Jane stood still, feeling the surrounding darkness promising to swallow her whole. "No! Maura! No." The blonde turned around to see the brown eyes staring straight into her heart. "I can't lose you again. Yes, I am mad as hell and YES, I hurt like I'm broken, but I can't go on if you leave again. I...I would die." She honestly felt that her heart would not survive the loss. If Maura left, the cloak would block out all of her light until she was only a shadow. Then the light would go out and the shadow would disappear. She knew it.

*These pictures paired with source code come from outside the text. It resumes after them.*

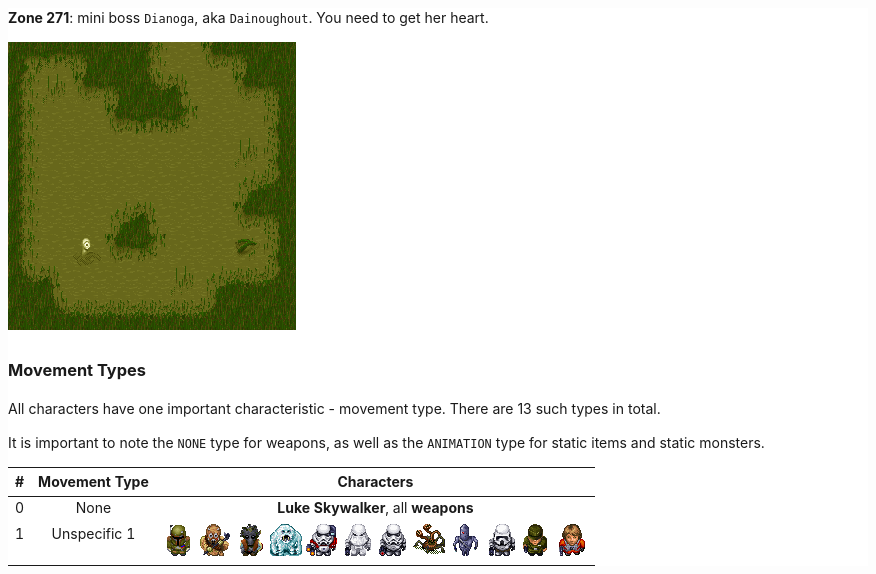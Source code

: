 **Zone 271**: mini boss `Dianoga`, aka `Dainoughout`. You need to get her heart.

![](images/zones/271.png)


### Movement Types

All characters have one important characteristic - movement type.
There are 13 such types in total.

It is important to note the `NONE` type for weapons, as well as the `ANIMATION` type for static items and static monsters.

|  #  | Movement Type | Characters                  |
|:---:|:-------------:|:---------------------------:|
| 0   | None          | **Luke Skywalker**, all **weapons** |
| 1   | Unspecific 1  | ![](images/tiles/0800.png) ![](images/tiles/1059.png) ![](images/tiles/1068.png) ![](images/tiles/1098.png) ![](images/tiles/1169.png) ![](images/tiles/1313.png) ![](images/tiles/1722.png) ![](images/tiles/1744.png) ![](images/tiles/1769.png) ![](images/tiles/1770.png) ![](images/tiles/1851.png) ![](images/tiles/1976.png) |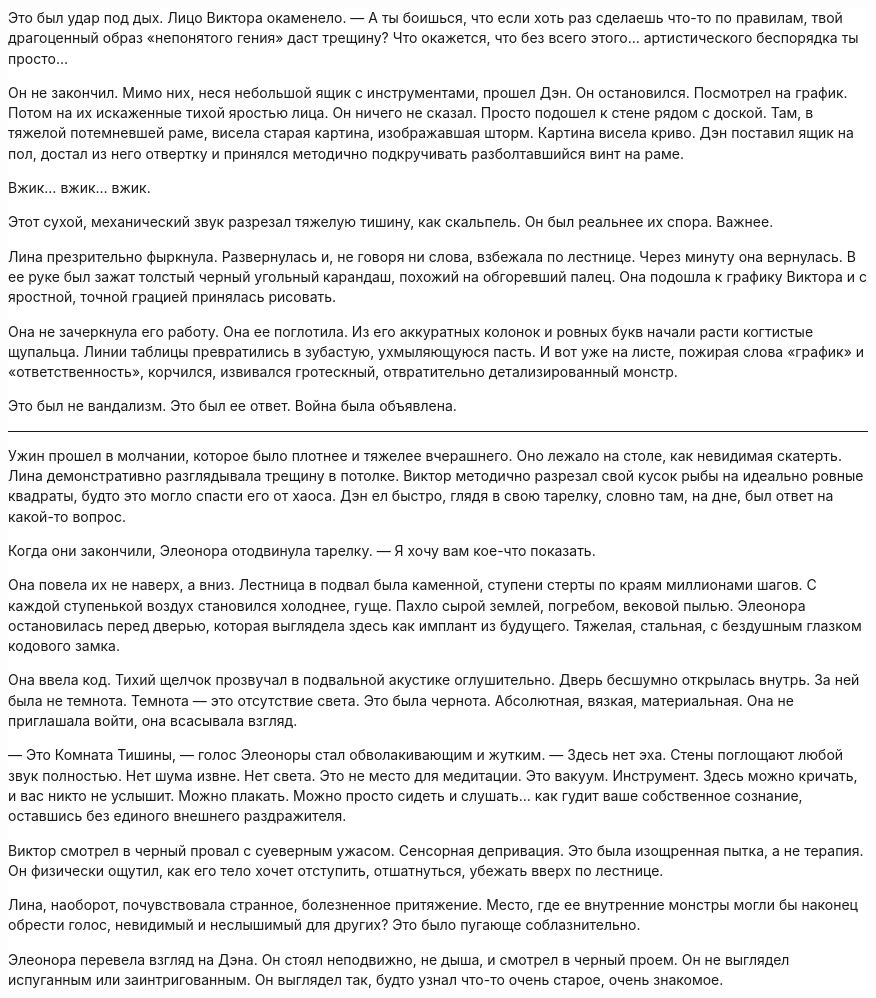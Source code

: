 Это был удар под дых. Лицо Виктора окаменело.
— А ты боишься, что если хоть раз сделаешь что-то по правилам, твой драгоценный образ «непонятого гения» даст трещину? Что окажется, что без всего этого… артистического беспорядка ты просто…

Он не закончил. Мимо них, неся небольшой ящик с инструментами, прошел Дэн. Он остановился. Посмотрел на график. Потом на их искаженные тихой яростью лица. Он ничего не сказал. Просто подошел к стене рядом с доской. Там, в тяжелой потемневшей раме, висела старая картина, изображавшая шторм. Картина висела криво. Дэн поставил ящик на пол, достал из него отвертку и принялся методично подкручивать разболтавшийся винт на раме.

Вжик… вжик… вжик.

Этот сухой, механический звук разрезал тяжелую тишину, как скальпель. Он был реальнее их спора. Важнее.

Лина презрительно фыркнула. Развернулась и, не говоря ни слова, взбежала по лестнице. Через минуту она вернулась. В ее руке был зажат толстый черный угольный карандаш, похожий на обгоревший палец. Она подошла к графику Виктора и с яростной, точной грацией принялась рисовать.

Она не зачеркнула его работу. Она ее поглотила. Из его аккуратных колонок и ровных букв начали расти когтистые щупальца. Линии таблицы превратились в зубастую, ухмыляющуюся пасть. И вот уже на листе, пожирая слова «график» и «ответственность», корчился, извивался гротескный, отвратительно детализированный монстр.

Это был не вандализм. Это был ее ответ. Война была объявлена.

***

Ужин прошел в молчании, которое было плотнее и тяжелее вчерашнего. Оно лежало на столе, как невидимая скатерть. Лина демонстративно разглядывала трещину в потолке. Виктор методично разрезал свой кусок рыбы на идеально ровные квадраты, будто это могло спасти его от хаоса. Дэн ел быстро, глядя в свою тарелку, словно там, на дне, был ответ на какой-то вопрос.

Когда они закончили, Элеонора отодвинула тарелку.
— Я хочу вам кое-что показать.

Она повела их не наверх, а вниз. Лестница в подвал была каменной, ступени стерты по краям миллионами шагов. С каждой ступенькой воздух становился холоднее, гуще. Пахло сырой землей, погребом, вековой пылью. Элеонора остановилась перед дверью, которая выглядела здесь как имплант из будущего. Тяжелая, стальная, с бездушным глазком кодового замка.

Она ввела код. Тихий щелчок прозвучал в подвальной акустике оглушительно. Дверь бесшумно открылась внутрь. За ней была не темнота. Темнота — это отсутствие света. Это была чернота. Абсолютная, вязкая, материальная. Она не приглашала войти, она всасывала взгляд.

— Это Комната Тишины, — голос Элеоноры стал обволакивающим и жутким. — Здесь нет эха. Стены поглощают любой звук полностью. Нет шума извне. Нет света. Это не место для медитации. Это вакуум. Инструмент. Здесь можно кричать, и вас никто не услышит. Можно плакать. Можно просто сидеть и слушать… как гудит ваше собственное сознание, оставшись без единого внешнего раздражителя.

Виктор смотрел в черный провал с суеверным ужасом. Сенсорная депривация. Это была изощренная пытка, а не терапия. Он физически ощутил, как его тело хочет отступить, отшатнуться, убежать вверх по лестнице.

Лина, наоборот, почувствовала странное, болезненное притяжение. Место, где ее внутренние монстры могли бы наконец обрести голос, невидимый и неслышимый для других? Это было пугающе соблазнительно.

Элеонора перевела взгляд на Дэна. Он стоял неподвижно, не дыша, и смотрел в черный проем. Он не выглядел испуганным или заинтригованным. Он выглядел так, будто узнал что-то очень старое, очень знакомое.
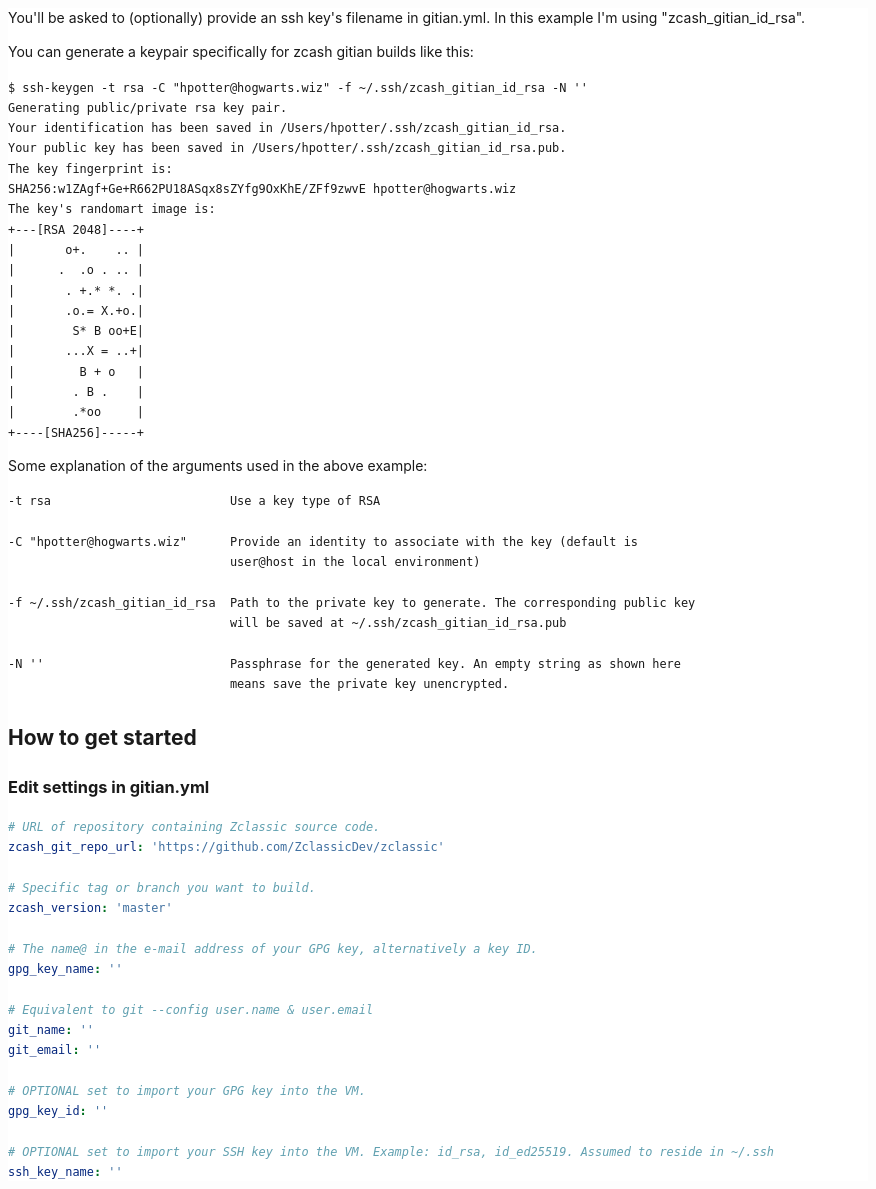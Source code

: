 You'll be asked to (optionally) provide an ssh key's filename in gitian.yml. In this example I'm
using "zcash_gitian_id_rsa".

You can generate a keypair specifically for zcash gitian builds like this:

```
$ ssh-keygen -t rsa -C "hpotter@hogwarts.wiz" -f ~/.ssh/zcash_gitian_id_rsa -N ''
Generating public/private rsa key pair.
Your identification has been saved in /Users/hpotter/.ssh/zcash_gitian_id_rsa.
Your public key has been saved in /Users/hpotter/.ssh/zcash_gitian_id_rsa.pub.
The key fingerprint is:
SHA256:w1ZAgf+Ge+R662PU18ASqx8sZYfg9OxKhE/ZFf9zwvE hpotter@hogwarts.wiz
The key's randomart image is:
+---[RSA 2048]----+
|       o+.    .. |
|      .  .o . .. |
|       . +.* *. .|
|       .o.= X.+o.|
|        S* B oo+E|
|       ...X = ..+|
|         B + o   |
|        . B .    |
|        .*oo     |
+----[SHA256]-----+
```

Some explanation of the arguments used in the above example:

    -t rsa                         Use a key type of RSA

    -C "hpotter@hogwarts.wiz"      Provide an identity to associate with the key (default is
                                   user@host in the local environment)

    -f ~/.ssh/zcash_gitian_id_rsa  Path to the private key to generate. The corresponding public key
                                   will be saved at ~/.ssh/zcash_gitian_id_rsa.pub

    -N ''                          Passphrase for the generated key. An empty string as shown here
                                   means save the private key unencrypted.


How to get started
------------------

### Edit settings in gitian.yml

```yaml
# URL of repository containing Zclassic source code.
zcash_git_repo_url: 'https://github.com/ZclassicDev/zclassic'

# Specific tag or branch you want to build.
zcash_version: 'master'

# The name@ in the e-mail address of your GPG key, alternatively a key ID.
gpg_key_name: ''

# Equivalent to git --config user.name & user.email
git_name: ''
git_email: ''

# OPTIONAL set to import your GPG key into the VM.
gpg_key_id: ''

# OPTIONAL set to import your SSH key into the VM. Example: id_rsa, id_ed25519. Assumed to reside in ~/.ssh
ssh_key_name: ''
```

Maura tilted her head. Her eyes softened as she looked at the detective. "I can't stay for just friendship, Jane. I want to keep you from suffering through the agony you say you would endure. I want to save us both from that. I love you dearly and I would do anything for you, but I can't stay with you and not have you. Yes, it's selfish. It's self centered and horribly arrogant. I know all of those things. It's likely very unhealthy that I can't let go of you, but I can't. I've tried for five years. If I go far enough away, to a beach somewhere with the whitest sand and the bluest water on earth, maybe I'll be able to let you go, but I doubt it very much. That much beauty would only make me want you by my side to enjoy it." She looked down at her feet and contemplated her next words. She looked up and stared fiercely into brown eyes. She needed to convey her passion in just a few words. "My soul belongs to you. It's not very scientific, but there is no better way for me to express my emotions to you. My very soul, if there is such a thing, belongs to you, Jane Rizzoli. It always has. I know that it always will." Soft tears fell from her eyes. She had told the brunette her truth and had to let the chips fall.

The brunette sighed, shook her head and smiled in spite of her emotions. This was still the same Maura she had always known and loved. She needed time to process everything she felt about the doctor, but one thing was certain, she didn't want her to disappear again. "Maura, look, we have a lot to talk about. We have a lot to feel for that matter. My therapist would be happy to hear that I want to reach a place of forgiveness for both of us. What I know for sure is that I don't want you to leave. I just got you back, ya know." She sauntered up to the blonde and invaded her space on purpose. To Maura's credit she didn't move. She doubted that she could.

Jane placed her hands on either side of Maura's face. Her thumbs wiped away the tears that still sat on soft cheeks. Her voice whispered, "Look at me." When the blonde hesitated she crooked a finger under her chin. Their eyes met in love and fear. "I will make you this promise. If you stay, I will try, Maura. We will find the answer together. Give me a chance, Maur. Please? Give us a chance."

Maura nodded her response. She wanted to run again to avoid the pain, but the only chance she had at Jane's love was to stay. No matter how hard it would be, it would never be as hard as when she had left.

Jane leaned in and pressed her lips gently against Maura's. She pulled the smaller body closer so that they were pressed tightly to one another, sharing the heat of their lives. Jane leaned in and spoke to her ear with a solemn whisper. "One other thing, I do love you, Maura Isles. I do. I love you right now." The doctor pulled back and looked up at her in surprise. "Now, please, let's see where that takes us."

Maura whispered the only response she could muster. "Yes."